A NEW Central Bank survey shows that Irish banks continued to tighten their lending standards in the opening months of the year, even as AIB and Bank of Ireland made public commitments to increase lending when the Government agreed to recapitalise them to the tune of €7 billion.
The responses of five Irish banks to a euro-zone survey of 112 banks suggest there was a decline in loan demand from households and businesses in the first quarter as the pattern of tighter standards continued.
The Central Bank, which said the decline in loan demand was due to a reduction in the financing needs of companies and households, declined yesterday to disclose the identity of the Irish institutions that took part in the survey.
The results are in line with private reports from high-level business sources who routinely cite a marked decline in unsecured commercial lending and significant upward pressure on the price of loans in cases where companies need to change their facilities.
The restoration of bank lending was a prime concern of the Government when it agreed to recapitalise the two main banks, a deal in which they made commitments to increase lending capacity to small and medium-sized enterprises (SMEs) and to first-time home buyers. The same concern was crucial to the Government plan to establish the National Asset Management Agency to take investment property and development loans from banks’ balance sheets.
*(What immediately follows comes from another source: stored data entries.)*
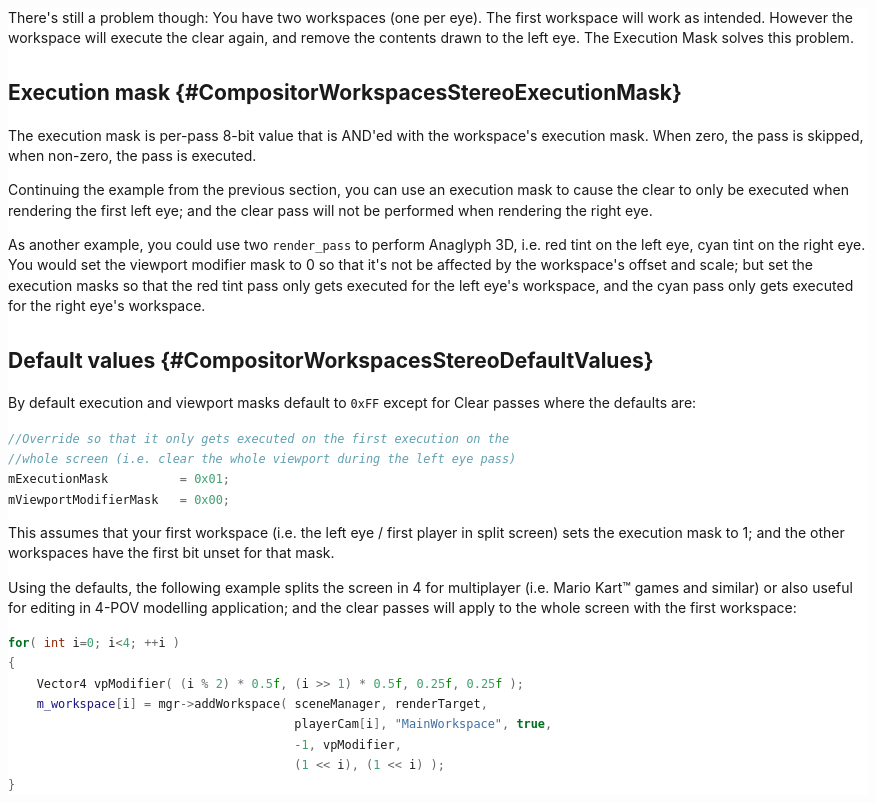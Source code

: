 There's still a problem though: You have two workspaces (one per eye).
The first workspace will work as intended. However the workspace will
execute the clear again, and remove the contents drawn to the left eye.
The Execution Mask solves this problem.

## Execution mask {#CompositorWorkspacesStereoExecutionMask}

The execution mask is per-pass 8-bit value that is AND'ed with the
workspace's execution mask. When zero, the pass is skipped, when
non-zero, the pass is executed.

Continuing the example from the previous section, you can use an
execution mask to cause the clear to only be executed when rendering the
first left eye; and the clear pass will not be performed when rendering
the right eye.

As another example, you could use two `render_pass` to perform Anaglyph
3D, i.e. red tint on the left eye, cyan tint on the right eye. You would
set the viewport modifier mask to 0 so that it's not be affected by the
workspace's offset and scale; but set the execution masks so that the
red tint pass only gets executed for the left eye's workspace, and the
cyan pass only gets executed for the right eye's workspace.

## Default values {#CompositorWorkspacesStereoDefaultValues}

By default execution and viewport masks default to `0xFF` except for Clear
passes where the defaults are:

```cpp
//Override so that it only gets executed on the first execution on the
//whole screen (i.e. clear the whole viewport during the left eye pass)
mExecutionMask          = 0x01;
mViewportModifierMask   = 0x00;
```

This assumes that your first workspace (i.e. the left eye / first player
in split screen) sets the execution mask to 1; and the other workspaces
have the first bit unset for that mask.

Using the defaults, the following example splits the screen in 4 for
multiplayer (i.e. Mario Kart™ games and similar) or also useful for
editing in 4-POV modelling application; and the clear passes will apply
to the whole screen with the first workspace:

```cpp
for( int i=0; i<4; ++i )
{
    Vector4 vpModifier( (i % 2) * 0.5f, (i >> 1) * 0.5f, 0.25f, 0.25f );
    m_workspace[i] = mgr->addWorkspace( sceneManager, renderTarget,
                                        playerCam[i], "MainWorkspace", true,
                                        -1, vpModifier,
                                        (1 << i), (1 << i) );
}
```

[^5]: starting\_slot + slot = 1 + 0 = 1

[^6]: Note: You're allowed to keep an explicitly resolved textured dirty
    forever (i.e. never resolve, in case your main purpose is to always
    access fsaa subsamples)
In a commentary, the Central Bank said recapitalisation and guarantee initiatives improved access to wholesale funding markets but access remains challenging and was expected to remain broadly unchanged during the second quarter of the year.
“Credit standards on loans to enterprises tightened during the first quarter of 2009, the eighth successive tightening. An increase in banks’ cost of funds and balance sheet constraints coupled with greater risk perception explain most of the reported tightening in credit standards,” it said.
The tightening of credit standards was independent of loan duration, but was stronger on loans to large firms compared with loans to SMEs. “Banks’ ability to access market financing along with industry or firm-specific outlook made the strongest contribution to the tightening of credit standards on loans to enterprises.”
For households, credit standards for house purchase and consumer credit and other lending tightened. On the lessening of loan demand from banks, the Central Bank cited the use of “alternative” finance: “The tightening of credit standards on loans to households for house purchase was reflected in higher loan margins and more restrictive loan-to-value ratios. The tightening of credit standards on loans for consumer credit and other lending was entirely attributed to increased risk perception.”
Fine Gael deputy leader Richard Bruton said anecdotal evidence suggests banks have dramatically increased interest margins, increased the security they demand and are imposing arrangement fees and other charges: “All of these measures are making it more difficult for businesses and families to cater for their credit needs.”